It seems that there is a lot of blame to go around when one suffers from depression and it can come from a variety of sources. I think it is a very human reaction to a very baffling mood disorder. People grasp at straws to find a way to explain the unexplainable. And logic dictates that when things are going wrong then there must be someone or something which caused it.
Blame can come from family members or friends who do not understand what their depressed loved one is going through. Phrases such as "Buck up" or "Snap out of it" come from a place of blame where the other person is saying, in essence, "You could stop being depressed at any time if you simply had the willpower." It is also a way to express frustration and anger at the depressed person because they don't know what else to say or do. It is a very vulnerable position for the person who suffers from depression to be in because such blaming statements just add to feelings of worthlessness and despair. One might take such blame to heart and agree. "You're right. I am a loser for not being able to feel better." The blame from others sets up a negative feedback loop where we then agree to blame ourselves.
Then there is the blame that sufferers of depression attribute to external causes. For example one might blame their bad genes or other family members who have mood disorders. One might have paranoia of becoming just like mom or dad was or is. Yet wishing for a different set of parents or DNA will not change who you are today. You simply cannot go back to the womb and start over.
Along with nature, others will blame their environment. Perhaps you were not nurtured enough, neglected, and even abused. Here is an instance where I can understand blame as I have felt it myself. Anyone who has suffered a childhood trauma can feel that pain and rage of what someone else has taken from you. I cry for the little girl I was and how she lost her innocence and childhood. One can never get that time back. I have carried blame in my heart for decades. I can tell you from firsthand experience how very difficult it is to let that go.

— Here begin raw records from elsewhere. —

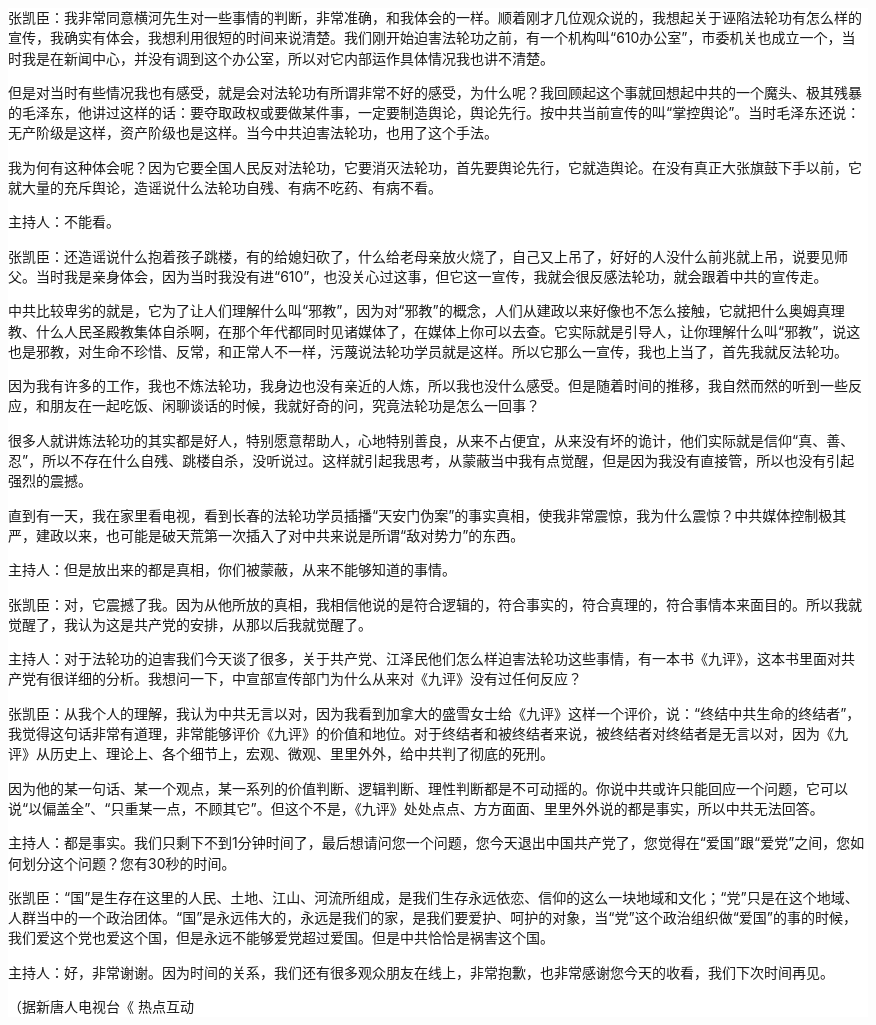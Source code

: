  <p>
  张凯臣：我非常同意横河先生对一些事情的判断，非常准确，和我体会的一样。顺着刚才几位观众说的，我想起关于诬陷法轮功有怎么样的宣传，我确实有体会，我想利用很短的时间来说清楚。我们刚开始迫害法轮功之前，有一个机构叫“610办公室”，市委机关也成立一个，当时我是在新闻中心，并没有调到这个办公室，所以对它内部运作具体情况我也讲不清楚。
 </p>
 <p>
  但是对当时有些情况我也有感受，就是会对法轮功有所谓非常不好的感受，为什么呢？我回顾起这个事就回想起中共的一个魔头、极其残暴的毛泽东，他讲过这样的话：要夺取政权或要做某件事，一定要制造舆论，舆论先行。按中共当前宣传的叫“掌控舆论”。当时毛泽东还说：无产阶级是这样，资产阶级也是这样。当今中共迫害法轮功，也用了这个手法。
 </p>
 <p>
  我为何有这种体会呢？因为它要全国人民反对法轮功，它要消灭法轮功，首先要舆论先行，它就造舆论。在没有真正大张旗鼓下手以前，它就大量的充斥舆论，造谣说什么法轮功自残、有病不吃药、有病不看。
 </p>
 <p>
  主持人：不能看。
 </p>
 <p>
  张凯臣：还造谣说什么抱着孩子跳楼，有的给媳妇砍了，什么给老母亲放火烧了，自己又上吊了，好好的人没什么前兆就上吊，说要见师父。当时我是亲身体会，因为当时我没有进“610”，也没关心过这事，但它这一宣传，我就会很反感法轮功，就会跟着中共的宣传走。
 </p>
 <p>
  中共比较卑劣的就是，它为了让人们理解什么叫“邪教”，因为对“邪教”的概念，人们从建政以来好像也不怎么接触，它就把什么奥姆真理教、什么人民圣殿教集体自杀啊，在那个年代都同时见诸媒体了，在媒体上你可以去查。它实际就是引导人，让你理解什么叫“邪教”，说这也是邪教，对生命不珍惜、反常，和正常人不一样，污蔑说法轮功学员就是这样。所以它那么一宣传，我也上当了，首先我就反法轮功。
 </p>
 <p>
  因为我有许多的工作，我也不炼法轮功，我身边也没有亲近的人炼，所以我也没什么感受。但是随着时间的推移，我自然而然的听到一些反应，和朋友在一起吃饭、闲聊谈话的时候，我就好奇的问，究竟法轮功是怎么一回事？
 </p>
 <p>
  很多人就讲炼法轮功的其实都是好人，特别愿意帮助人，心地特别善良，从来不占便宜，从来没有坏的诡计，他们实际就是信仰“真、善、忍”，所以不存在什么自残、跳楼自杀，没听说过。这样就引起我思考，从蒙蔽当中我有点觉醒，但是因为我没有直接管，所以也没有引起强烈的震撼。
 </p>
 <p>
  直到有一天，我在家里看电视，看到长春的法轮功学员插播“天安门伪案”的事实真相，使我非常震惊，我为什么震惊？中共媒体控制极其严，建政以来，也可能是破天荒第一次插入了对中共来说是所谓“敌对势力”的东西。
 </p>
 <p>
  主持人：但是放出来的都是真相，你们被蒙蔽，从来不能够知道的事情。
 </p>
 <p>
  张凯臣：对，它震撼了我。因为从他所放的真相，我相信他说的是符合逻辑的，符合事实的，符合真理的，符合事情本来面目的。所以我就觉醒了，我认为这是共产党的安排，从那以后我就觉醒了。
 </p>
 <p>
  主持人：对于法轮功的迫害我们今天谈了很多，关于共产党、江泽民他们怎么样迫害法轮功这些事情，有一本书《九评》，这本书里面对共产党有很详细的分析。我想问一下，中宣部宣传部门为什么从来对《九评》没有过任何反应？
 </p>
 <p>
  张凯臣：从我个人的理解，我认为中共无言以对，因为我看到加拿大的盛雪女士给《九评》这样一个评价，说：“终结中共生命的终结者”，我觉得这句话非常有道理，非常能够评价《九评》的价值和地位。对于终结者和被终结者来说，被终结者对终结者是无言以对，因为《九评》从历史上、理论上、各个细节上，宏观、微观、里里外外，给中共判了彻底的死刑。
 </p>
 <p>
  因为他的某一句话、某一个观点，某一系列的价值判断、逻辑判断、理性判断都是不可动摇的。你说中共或许只能回应一个问题，它可以说“以偏盖全”、“只重某一点，不顾其它”。但这个不是，《九评》处处点点、方方面面、里里外外说的都是事实，所以中共无法回答。
 </p>
 <p>
  主持人：都是事实。我们只剩下不到1分钟时间了，最后想请问您一个问题，您今天退出中国共产党了，您觉得在“爱国”跟“爱党”之间，您如何划分这个问题？您有30秒的时间。
 </p>
 <p>
  张凯臣：“国”是生存在这里的人民、土地、江山、河流所组成，是我们生存永远依恋、信仰的这么一块地域和文化；“党”只是在这个地域、人群当中的一个政治团体。“国”是永远伟大的，永远是我们的家，是我们要爱护、呵护的对象，当“党”这个政治组织做“爱国”的事的时候，我们爱这个党也爱这个国，但是永远不能够爱党超过爱国。但是中共恰恰是祸害这个国。
 </p>
 <p>
  主持人：好，非常谢谢。因为时间的关系，我们还有很多观众朋友在线上，非常抱歉，也非常感谢您今天的收看，我们下次时间再见。
 </p>
 <p>
  （据新唐人电视台《
  <ok href="https://www.epochtimes.com/gb/tag/%E7%83%AD%E7%82%B9%E4%BA%92%E5%8A%A8.html">
   热点互动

And probably the most entrenched and insidious type of blame which comes with depression is blaming oneself. It is both harmful but also enticing. Any bad event in life is "all my fault." One begins to believe they are cursed or a bad luck magnet. Our specialness is gained through thinking that we have this seemingly omnipotent power to cause disaster and heartache. This belief system often begins in childhood when things happen we do not understand. My father died when I was four. All my fault. I wasn't good enough or loveable enough for him to live. My mother's mental illness. All my fault. I could not save her from insanity. Do I realize that my beliefs are illogical? Sure. But tell that to my inner five year old child who still believes these things.